受験ライフをサポートする 進学情報誌 さぴあ

さぴあは、進学教室サピックス小学部が発行し、内部生に配布している月刊誌です。

学校説明会レポート

早稲田中学校

2023年6月5日(月)

幅広い学びと多様な経験を通して
社会に貢献しうる人格を育てる

 早稲田中学校は大隈重信の教育理念に基づき、坪内逍遙らによって1895年に創設されました。創立125周年記念事業として、3号館・興風館が建て替えられましたが、その新しい3号館には八つの実験室を設置し、理科教育環境が充実しています。「机上の学習だけではなく、自分で手を動かし、目で見て、発見、創造するという実体験を通した学びを大切にしたい」という同校の強い思いが込められています。各校舎が連結し、一体化したことにより、学習・クラブ活動・委員会活動など、さまざまな場面で生徒たちの交流が活発化しました。
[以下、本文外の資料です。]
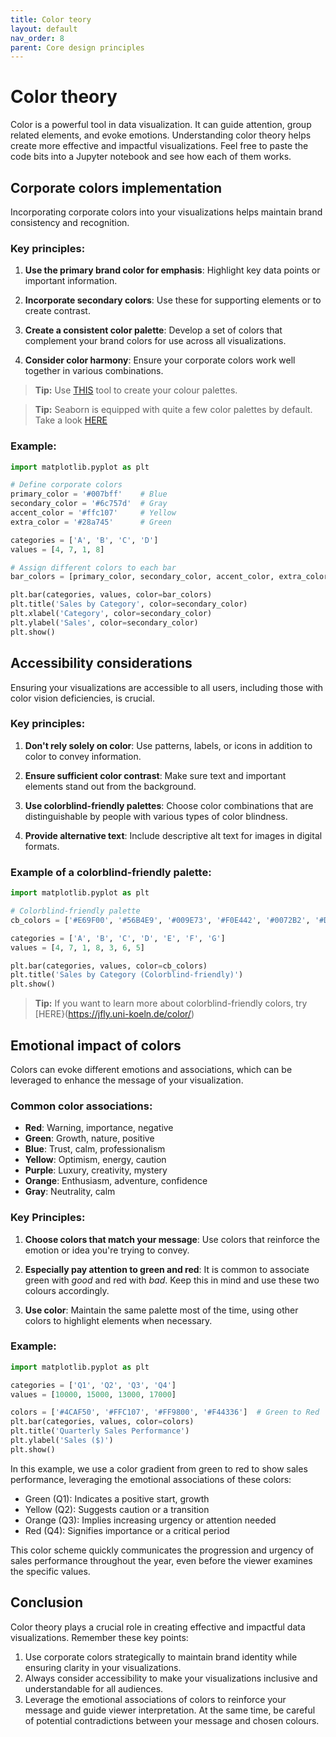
 ```yaml
---
title: Color teory
layout: default
nav_order: 8
parent: Core design principles
---
```

# Color theory

Color is a powerful tool in data visualization. It can guide attention, group related elements, and evoke emotions. Understanding color theory helps create more effective and impactful visualizations. Feel free to paste the code bits into a Jupyter notebook and see how each of them works.

## Corporate colors implementation

Incorporating corporate colors into your visualizations helps maintain brand consistency and recognition.

### Key principles:

1. **Use the primary brand color for emphasis**: Highlight key data points or important information.

2. **Incorporate secondary colors**: Use these for supporting elements or to create contrast.

3. **Create a consistent color palette**: Develop a set of colors that complement your brand colors for use across all visualizations.

4. **Consider color harmony**: Ensure your corporate colors work well together in various combinations.

> **Tip:** Use [THIS](https://color.adobe.com/pl/create/color-wheel) tool to create your colour palettes.

> **Tip:** Seaborn is equipped with quite a few color palettes by default. Take a look [HERE](https://seaborn.pydata.org/tutorial/color_palettes.html)

### Example:
```python
import matplotlib.pyplot as plt

# Define corporate colors
primary_color = '#007bff'    # Blue
secondary_color = '#6c757d'  # Gray
accent_color = '#ffc107'     # Yellow
extra_color = '#28a745'      # Green 

categories = ['A', 'B', 'C', 'D']
values = [4, 7, 1, 8]

# Assign different colors to each bar
bar_colors = [primary_color, secondary_color, accent_color, extra_color]

plt.bar(categories, values, color=bar_colors)
plt.title('Sales by Category', color=secondary_color)
plt.xlabel('Category', color=secondary_color)
plt.ylabel('Sales', color=secondary_color)
plt.show()
```

## Accessibility considerations

Ensuring your visualizations are accessible to all users, including those with color vision deficiencies, is crucial.

### Key principles:

1. **Don't rely solely on color**: Use patterns, labels, or icons in addition to color to convey information.

2. **Ensure sufficient color contrast**: Make sure text and important elements stand out from the background.

3. **Use colorblind-friendly palettes**: Choose color combinations that are distinguishable by people with various types of color blindness.

4. **Provide alternative text**: Include descriptive alt text for images in digital formats.

### Example of a colorblind-friendly palette:
```python
import matplotlib.pyplot as plt

# Colorblind-friendly palette
cb_colors = ['#E69F00', '#56B4E9', '#009E73', '#F0E442', '#0072B2', '#D55E00', '#CC79A7']

categories = ['A', 'B', 'C', 'D', 'E', 'F', 'G']
values = [4, 7, 1, 8, 3, 6, 5]

plt.bar(categories, values, color=cb_colors)
plt.title('Sales by Category (Colorblind-friendly)')
plt.show()
```

> **Tip:** If you want to learn more about colorblind-friendly colors, try [HERE}(https://jfly.uni-koeln.de/color/)

## Emotional impact of colors

Colors can evoke different emotions and associations, which can be leveraged to enhance the message of your visualization.

### Common color associations:

- **Red**: Warning, importance, negative
- **Green**: Growth, nature, positive
- **Blue**: Trust, calm, professionalism 
- **Yellow**: Optimism, energy, caution
- **Purple**: Luxury, creativity, mystery
- **Orange**: Enthusiasm, adventure, confidence
- **Gray**: Neutrality, calm

### Key Principles:

1. **Choose colors that match your message**: Use colors that reinforce the emotion or idea you're trying to convey.

2. **Especially pay attention to green and red**: It is common to associate green with *good* and red with *bad*. Keep this in mind and use these two colours accordingly.

3. **Use color**: Maintain the same palette most of the time, using other colors to highlight elements when necessary.

### Example:
```python
import matplotlib.pyplot as plt

categories = ['Q1', 'Q2', 'Q3', 'Q4']
values = [10000, 15000, 13000, 17000]

colors = ['#4CAF50', '#FFC107', '#FF9800', '#F44336']  # Green to Red
plt.bar(categories, values, color=colors)
plt.title('Quarterly Sales Performance')
plt.ylabel('Sales ($)')
plt.show()
```

In this example, we use a color gradient from green to red to show sales performance, leveraging the emotional associations of these colors:

- Green (Q1): Indicates a positive start, growth
- Yellow (Q2): Suggests caution or a transition
- Orange (Q3): Implies increasing urgency or attention needed
- Red (Q4): Signifies importance or a critical period

This color scheme quickly communicates the progression and urgency of sales performance throughout the year, even before the viewer examines the specific values.

## Conclusion

Color theory plays a crucial role in creating effective and impactful data visualizations. Remember these key points:

1. Use corporate colors strategically to maintain brand identity while ensuring clarity in your visualizations.
2. Always consider accessibility to make your visualizations inclusive and understandable for all audiences.
3. Leverage the emotional associations of colors to reinforce your message and guide viewer interpretation. At the same time, be careful of potential contradictions between your message and chosen colours.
 なかのZERO大ホールで開催された説明会の冒頭、教頭の鈴木正徳先生は「早稲田大学の建学の精神『学問の独立』に対し、本校では『人格の独立』を教育理念に掲げています。大隈先生のことばに『逆境に処して益々雄壮』というものがありますが、これは、中高時代にはさまざまな経験を積むことが大切だと言い換えられます。何事にも果敢にチャレンジし、苦難を乗り越えていく若者こそ、社会で活躍できると本校では考えています」と述べました。

本物に触れ、バランスよく学び
現役進学率8割超を達成

 続いて、「誠」「個性」「有為の人材」の三つを育てるという教育目標を示した鈴木先生は、「坪内逍遙による校訓『誠』は、本校の人間教育の基本として特に重きを置き、自主自律の精神の下、『個性』の伸長を促しながら、社会に貢献できる『有為の人材』を育てることをめざします」と説明しました。
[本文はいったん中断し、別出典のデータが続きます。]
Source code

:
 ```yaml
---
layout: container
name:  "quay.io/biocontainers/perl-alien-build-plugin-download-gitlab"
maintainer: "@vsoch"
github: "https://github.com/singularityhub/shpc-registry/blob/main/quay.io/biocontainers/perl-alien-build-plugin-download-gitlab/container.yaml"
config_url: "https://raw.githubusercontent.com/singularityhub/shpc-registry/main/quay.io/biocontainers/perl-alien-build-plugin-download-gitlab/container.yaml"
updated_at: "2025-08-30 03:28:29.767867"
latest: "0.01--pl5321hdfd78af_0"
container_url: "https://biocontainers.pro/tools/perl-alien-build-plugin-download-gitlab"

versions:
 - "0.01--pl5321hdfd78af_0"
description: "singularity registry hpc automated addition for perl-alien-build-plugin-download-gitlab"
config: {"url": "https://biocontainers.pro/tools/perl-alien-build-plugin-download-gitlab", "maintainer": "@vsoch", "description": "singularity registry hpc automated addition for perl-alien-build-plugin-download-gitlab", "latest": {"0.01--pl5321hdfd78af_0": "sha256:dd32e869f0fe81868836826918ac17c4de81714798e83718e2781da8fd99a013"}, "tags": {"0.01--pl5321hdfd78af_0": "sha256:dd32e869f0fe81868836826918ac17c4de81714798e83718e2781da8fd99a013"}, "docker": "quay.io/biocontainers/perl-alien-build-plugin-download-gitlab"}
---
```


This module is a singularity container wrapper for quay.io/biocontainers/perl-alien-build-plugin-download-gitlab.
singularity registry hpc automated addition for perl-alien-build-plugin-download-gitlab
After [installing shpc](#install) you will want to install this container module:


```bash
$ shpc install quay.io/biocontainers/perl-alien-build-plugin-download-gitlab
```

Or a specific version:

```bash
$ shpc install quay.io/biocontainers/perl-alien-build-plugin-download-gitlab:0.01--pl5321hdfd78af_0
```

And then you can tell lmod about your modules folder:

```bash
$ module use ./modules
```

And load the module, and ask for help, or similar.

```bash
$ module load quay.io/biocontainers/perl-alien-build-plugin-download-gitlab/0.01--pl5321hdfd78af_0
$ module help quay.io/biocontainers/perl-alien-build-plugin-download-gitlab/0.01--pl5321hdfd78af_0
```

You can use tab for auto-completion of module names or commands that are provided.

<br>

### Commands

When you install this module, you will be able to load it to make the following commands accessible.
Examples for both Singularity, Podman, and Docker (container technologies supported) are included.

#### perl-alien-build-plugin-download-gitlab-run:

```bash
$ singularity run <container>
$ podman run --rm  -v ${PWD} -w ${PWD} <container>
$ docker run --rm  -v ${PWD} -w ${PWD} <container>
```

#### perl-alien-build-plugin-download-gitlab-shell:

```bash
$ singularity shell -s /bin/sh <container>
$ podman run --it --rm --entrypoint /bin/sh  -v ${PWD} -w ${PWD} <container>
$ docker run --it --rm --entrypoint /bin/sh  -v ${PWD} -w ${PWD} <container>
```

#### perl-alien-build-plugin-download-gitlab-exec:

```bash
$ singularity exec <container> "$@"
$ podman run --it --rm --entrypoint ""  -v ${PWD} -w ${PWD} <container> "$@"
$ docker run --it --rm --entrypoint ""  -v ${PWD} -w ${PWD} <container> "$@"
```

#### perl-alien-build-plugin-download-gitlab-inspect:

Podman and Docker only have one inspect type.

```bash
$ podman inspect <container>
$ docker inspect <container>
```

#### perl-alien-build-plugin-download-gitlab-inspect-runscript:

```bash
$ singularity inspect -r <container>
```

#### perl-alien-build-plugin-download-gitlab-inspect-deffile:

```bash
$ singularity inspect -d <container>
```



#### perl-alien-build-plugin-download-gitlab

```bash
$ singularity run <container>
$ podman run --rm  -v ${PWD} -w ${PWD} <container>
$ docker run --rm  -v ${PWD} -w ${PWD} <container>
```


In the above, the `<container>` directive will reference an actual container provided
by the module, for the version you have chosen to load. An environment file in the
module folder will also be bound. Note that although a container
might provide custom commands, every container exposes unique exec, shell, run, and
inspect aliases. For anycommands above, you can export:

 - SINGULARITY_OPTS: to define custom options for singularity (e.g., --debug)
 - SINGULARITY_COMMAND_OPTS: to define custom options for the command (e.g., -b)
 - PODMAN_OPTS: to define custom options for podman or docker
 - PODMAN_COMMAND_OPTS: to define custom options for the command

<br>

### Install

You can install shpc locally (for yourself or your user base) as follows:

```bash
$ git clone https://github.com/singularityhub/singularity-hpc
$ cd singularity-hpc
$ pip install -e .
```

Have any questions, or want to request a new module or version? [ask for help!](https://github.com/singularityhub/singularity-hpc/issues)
 このことは、主要教科に偏らない教育課程にも表れています。たとえば、音楽では1人1台の電子ピアノを用意し、経験の有無に合わせて教材も分けて、無理なく弾けるまで指導します。また、身の回りのことで困らないように家庭科も重視され、裁縫から本格的な料理までをひと通り経験します。

 完全一貫教育のカリキュラムの下、先取り授業を実施しており、進度はやや速めですが、「習熟度別授業は行わず、理解不足の生徒には補習などでフォローします」とのことです。高2からクラスは文系と理系に分かれますが、文系であっても数学のほか物理・化学を学び、理系も社会・国語が必修で、国公立大入試にも対応しています。

 体験の場も豊富です。利根川上流から銚子の犬吠埼灯台までを6年間かけて完歩する「利根川歩行」は代々受け継がれる名物行事です。ほかにも、鎌倉研修、地学実習、関西研修、林間学校、サマーキャンプといった校外学習の様子が紹介されました。ミュージカルや歌舞伎の鑑賞会、国技館に出向いての相撲観戦など“本物に触れる”機会も大切にしています。生徒主体で行う体育大会・興風祭(文化祭)や部活動は、中高合同で行われ、学年を超えた交流の場となっています。

 加えて、早稲田大学の単位取得が認められる特別聴講制度、三つの理工学部で行う実験講座、高校生を対象とした学部説明会など、系属校ならではの高大連携プログラムが充実しているのも特徴です。なお、1学年約300名の生徒数に対して、同大学への推薦枠は167名(2023年度)ですが、他大学も視野に入れて自分の進路を考える生徒が多いため、例年、枠が埋まることはないそうです。今春の卒業生は推薦入試3名を含む31名が東京大学に、11名が国公立大学の医学部医学科に合格しました。早稲田大学への被推薦権を保持したまま他大学を受けることはできませんが、「教員一同が全力でサポートしており、現役進学率は例年8割以上となっています」とのことでした。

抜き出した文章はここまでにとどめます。